**** Supplied material ****
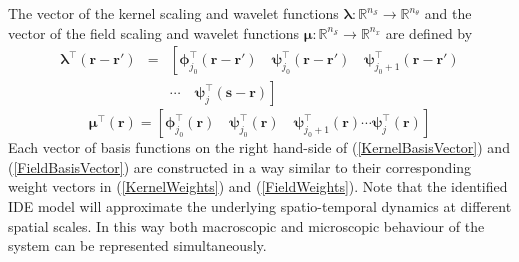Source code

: \documentclass[journal,a4paper]{IEEEtran}
\begin{document}
 The vector of the kernel scaling and wavelet functions $\boldsymbol\lambda: \mathbb{R}^{n_{\mathcal S}}\rightarrow \mathbb{R}^{n_{\theta}}$ and the vector of the field scaling and wavelet functions $\boldsymbol\mu: \mathbb{R}^{n_{\mathcal S}}\rightarrow \mathbb{R}^{n_x}$ are defined by
\begin{eqnarray}
 \boldsymbol\lambda^\top(\mathbf r-\mathbf r')&=&\left[ \boldsymbol\phi_{j_0}^\top(\mathbf r-\mathbf r') \quad \boldsymbol\psi_{j_0}^\top(\mathbf r-\mathbf r') \quad \boldsymbol\psi_{j_0+1}^\top(\mathbf r-\mathbf r') \right. \nonumber \\
&&\left. \cdots \quad \boldsymbol\psi_{j}^\top(\mathbf s-\mathbf r)\right]
\label{KernelBasisVector} 
\end{eqnarray}
\begin{equation}
 \boldsymbol\mu^\top(\mathbf r)=\left[ \boldsymbol\phi_{j_0}^\top(\mathbf r) \quad \boldsymbol\psi_{j_0}^\top(\mathbf r) \quad \boldsymbol\psi_{j_0+1}^\top(\mathbf r) \cdots \boldsymbol\psi_{j}^\top(\mathbf r) \right] 
\label{FieldBasisVector}
\end{equation}
Each vector of basis functions on the right hand-side of (\ref{KernelBasisVector}) and (\ref{FieldBasisVector}) are constructed in a way similar to their corresponding weight vectors in (\ref{KernelWeights}) and (\ref{FieldWeights}). Note that the identified IDE model will approximate the underlying spatio-temporal dynamics at different spatial scales. In this way both macroscopic and microscopic behaviour of the system can be represented simultaneously. 
\end{document}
****
* [What you will do]: Which lines of the data hold the string "begin"? Return each of them.

* [Answer]:
\begin{document}
\begin{eqnarray}
\begin{equation}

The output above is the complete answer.